● **Pictures paired with source code**:
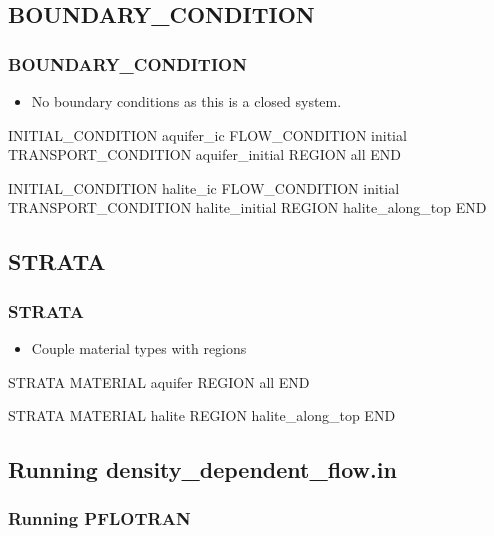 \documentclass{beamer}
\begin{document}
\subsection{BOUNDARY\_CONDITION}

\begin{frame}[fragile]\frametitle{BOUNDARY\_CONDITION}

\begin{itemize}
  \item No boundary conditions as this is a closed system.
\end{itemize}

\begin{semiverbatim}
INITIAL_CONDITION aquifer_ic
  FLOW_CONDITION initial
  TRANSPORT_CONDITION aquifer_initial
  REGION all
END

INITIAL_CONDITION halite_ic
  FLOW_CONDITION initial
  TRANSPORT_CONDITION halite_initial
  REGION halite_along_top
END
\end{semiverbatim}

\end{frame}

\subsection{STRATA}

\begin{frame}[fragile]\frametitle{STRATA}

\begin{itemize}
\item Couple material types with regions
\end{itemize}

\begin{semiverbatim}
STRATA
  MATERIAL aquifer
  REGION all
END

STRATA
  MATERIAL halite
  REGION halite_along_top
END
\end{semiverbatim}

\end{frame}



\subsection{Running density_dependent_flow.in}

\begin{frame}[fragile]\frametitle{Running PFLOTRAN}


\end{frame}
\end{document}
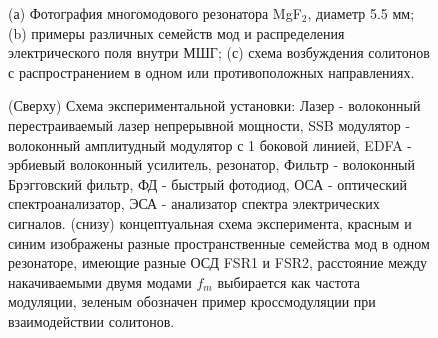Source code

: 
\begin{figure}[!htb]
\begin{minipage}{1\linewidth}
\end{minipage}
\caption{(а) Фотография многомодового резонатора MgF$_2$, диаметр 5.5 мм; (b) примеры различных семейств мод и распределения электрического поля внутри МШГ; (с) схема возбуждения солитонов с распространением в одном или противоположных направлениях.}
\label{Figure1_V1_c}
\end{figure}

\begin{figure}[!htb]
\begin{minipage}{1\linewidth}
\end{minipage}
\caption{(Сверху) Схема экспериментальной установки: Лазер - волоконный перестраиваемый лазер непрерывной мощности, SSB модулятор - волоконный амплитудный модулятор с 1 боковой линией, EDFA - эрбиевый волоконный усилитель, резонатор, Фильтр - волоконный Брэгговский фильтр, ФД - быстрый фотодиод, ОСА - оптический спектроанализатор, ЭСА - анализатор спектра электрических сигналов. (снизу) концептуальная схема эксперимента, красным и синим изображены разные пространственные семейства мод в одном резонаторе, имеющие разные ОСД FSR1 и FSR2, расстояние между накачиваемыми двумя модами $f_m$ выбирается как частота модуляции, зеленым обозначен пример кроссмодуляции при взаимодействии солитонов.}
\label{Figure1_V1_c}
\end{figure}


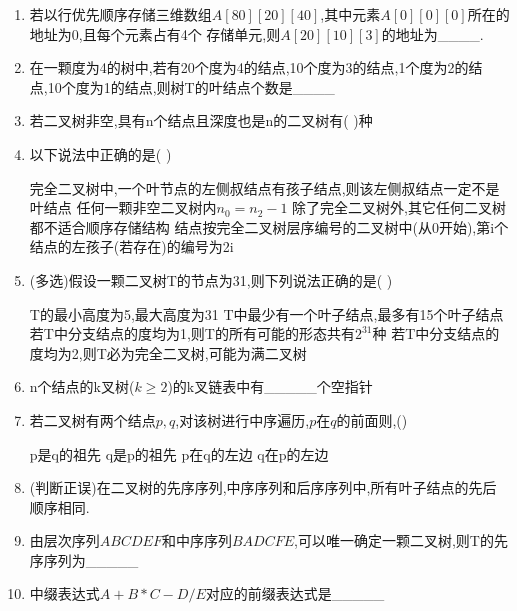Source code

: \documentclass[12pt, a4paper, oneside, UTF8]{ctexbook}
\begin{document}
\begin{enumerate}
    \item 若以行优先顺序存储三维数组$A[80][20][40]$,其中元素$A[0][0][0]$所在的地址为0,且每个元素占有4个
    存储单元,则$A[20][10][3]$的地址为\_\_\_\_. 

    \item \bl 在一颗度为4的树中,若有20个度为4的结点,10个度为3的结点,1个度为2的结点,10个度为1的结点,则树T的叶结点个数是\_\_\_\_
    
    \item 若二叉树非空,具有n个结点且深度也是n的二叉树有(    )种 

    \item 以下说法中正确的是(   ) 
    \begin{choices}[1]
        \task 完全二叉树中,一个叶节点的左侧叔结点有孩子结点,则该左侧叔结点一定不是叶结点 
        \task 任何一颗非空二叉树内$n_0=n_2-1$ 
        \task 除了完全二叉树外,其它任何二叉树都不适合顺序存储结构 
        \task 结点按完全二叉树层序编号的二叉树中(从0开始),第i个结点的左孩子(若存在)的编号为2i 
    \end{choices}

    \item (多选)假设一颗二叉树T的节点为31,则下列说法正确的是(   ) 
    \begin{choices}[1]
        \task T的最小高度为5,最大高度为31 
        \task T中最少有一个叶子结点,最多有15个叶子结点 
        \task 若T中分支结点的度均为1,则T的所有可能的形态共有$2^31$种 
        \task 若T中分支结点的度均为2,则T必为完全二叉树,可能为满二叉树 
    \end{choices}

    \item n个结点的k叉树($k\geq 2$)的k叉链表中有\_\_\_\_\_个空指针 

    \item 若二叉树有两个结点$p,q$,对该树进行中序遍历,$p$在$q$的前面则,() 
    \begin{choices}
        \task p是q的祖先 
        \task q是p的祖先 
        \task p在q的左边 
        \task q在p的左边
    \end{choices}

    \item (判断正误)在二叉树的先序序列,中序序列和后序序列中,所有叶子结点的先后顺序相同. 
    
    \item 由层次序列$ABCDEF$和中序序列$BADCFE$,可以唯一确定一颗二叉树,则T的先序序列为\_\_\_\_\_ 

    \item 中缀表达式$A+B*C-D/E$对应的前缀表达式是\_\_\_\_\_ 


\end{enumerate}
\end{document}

● **Goal of the exercise**: Your task is to reproduce every record exactly while omitting the pictures.

● **Exercise output**:
 \documentclass{beamer}
\begin{document}
\subsection{BOUNDARY\_CONDITION}

\begin{frame}[fragile]\frametitle{BOUNDARY\_CONDITION}

\begin{itemize}
  \item No boundary conditions as this is a closed system.
\end{itemize}

\begin{semiverbatim}
INITIAL_CONDITION aquifer_ic
  FLOW_CONDITION initial
  TRANSPORT_CONDITION aquifer_initial
  REGION all
END

INITIAL_CONDITION halite_ic
  FLOW_CONDITION initial
  TRANSPORT_CONDITION halite_initial
  REGION halite_along_top
END
\end{semiverbatim}

\end{frame}

\subsection{STRATA}

\begin{frame}[fragile]\frametitle{STRATA}

\begin{itemize}
\item Couple material types with regions
\end{itemize}

\begin{semiverbatim}
STRATA
  MATERIAL aquifer
  REGION all
END

STRATA
  MATERIAL halite
  REGION halite_along_top
END
\end{semiverbatim}

\end{frame}



\subsection{Running density_dependent_flow.in}

\begin{frame}[fragile]\frametitle{Running PFLOTRAN}


\end{frame}
\end{document}
Source code

: 
\begin{figure}[!htb]
\begin{minipage}{1\linewidth}
\end{minipage}
\caption{(а) Фотография многомодового резонатора MgF$_2$, диаметр 5.5 мм; (b) примеры различных семейств мод и распределения электрического поля внутри МШГ; (с) схема возбуждения солитонов с распространением в одном или противоположных направлениях.}
\label{Figure1_V1_c}
\end{figure}

\begin{figure}[!htb]
\begin{minipage}{1\linewidth}
\end{minipage}
\caption{(Сверху) Схема экспериментальной установки: Лазер - волоконный перестраиваемый лазер непрерывной мощности, SSB модулятор - волоконный амплитудный модулятор с 1 боковой линией, EDFA - эрбиевый волоконный усилитель, резонатор, Фильтр - волоконный Брэгговский фильтр, ФД - быстрый фотодиод, ОСА - оптический спектроанализатор, ЭСА - анализатор спектра электрических сигналов. (снизу) концептуальная схема эксперимента, красным и синим изображены разные пространственные семейства мод в одном резонаторе, имеющие разные ОСД FSR1 и FSR2, расстояние между накачиваемыми двумя модами $f_m$ выбирается как частота модуляции, зеленым обозначен пример кроссмодуляции при взаимодействии солитонов.}
\label{Figure1_V1_c}
\end{figure}


Source code

: \documentclass[12pt, a4paper, oneside, UTF8]{ctexbook}
\begin{document}
\begin{enumerate}
    \item 若以行优先顺序存储三维数组$A[80][20][40]$,其中元素$A[0][0][0]$所在的地址为0,且每个元素占有4个
    存储单元,则$A[20][10][3]$的地址为\_\_\_\_. 

    \item \bl 在一颗度为4的树中,若有20个度为4的结点,10个度为3的结点,1个度为2的结点,10个度为1的结点,则树T的叶结点个数是\_\_\_\_
    
    \item 若二叉树非空,具有n个结点且深度也是n的二叉树有(    )种 

    \item 以下说法中正确的是(   ) 
    \begin{choices}[1]
        \task 完全二叉树中,一个叶节点的左侧叔结点有孩子结点,则该左侧叔结点一定不是叶结点 
        \task 任何一颗非空二叉树内$n_0=n_2-1$ 
        \task 除了完全二叉树外,其它任何二叉树都不适合顺序存储结构 
        \task 结点按完全二叉树层序编号的二叉树中(从0开始),第i个结点的左孩子(若存在)的编号为2i 
    \end{choices}

    \item (多选)假设一颗二叉树T的节点为31,则下列说法正确的是(   ) 
    \begin{choices}[1]
        \task T的最小高度为5,最大高度为31 
        \task T中最少有一个叶子结点,最多有15个叶子结点 
        \task 若T中分支结点的度均为1,则T的所有可能的形态共有$2^31$种 
        \task 若T中分支结点的度均为2,则T必为完全二叉树,可能为满二叉树 
    \end{choices}

    \item n个结点的k叉树($k\geq 2$)的k叉链表中有\_\_\_\_\_个空指针 

    \item 若二叉树有两个结点$p,q$,对该树进行中序遍历,$p$在$q$的前面则,() 
    \begin{choices}
        \task p是q的祖先 
        \task q是p的祖先 
        \task p在q的左边 
        \task q在p的左边
    \end{choices}

    \item (判断正误)在二叉树的先序序列,中序序列和后序序列中,所有叶子结点的先后顺序相同. 
    
    \item 由层次序列$ABCDEF$和中序序列$BADCFE$,可以唯一确定一颗二叉树,则T的先序序列为\_\_\_\_\_ 

    \item 中缀表达式$A+B*C-D/E$对应的前缀表达式是\_\_\_\_\_ 


\end{enumerate}
\end{document}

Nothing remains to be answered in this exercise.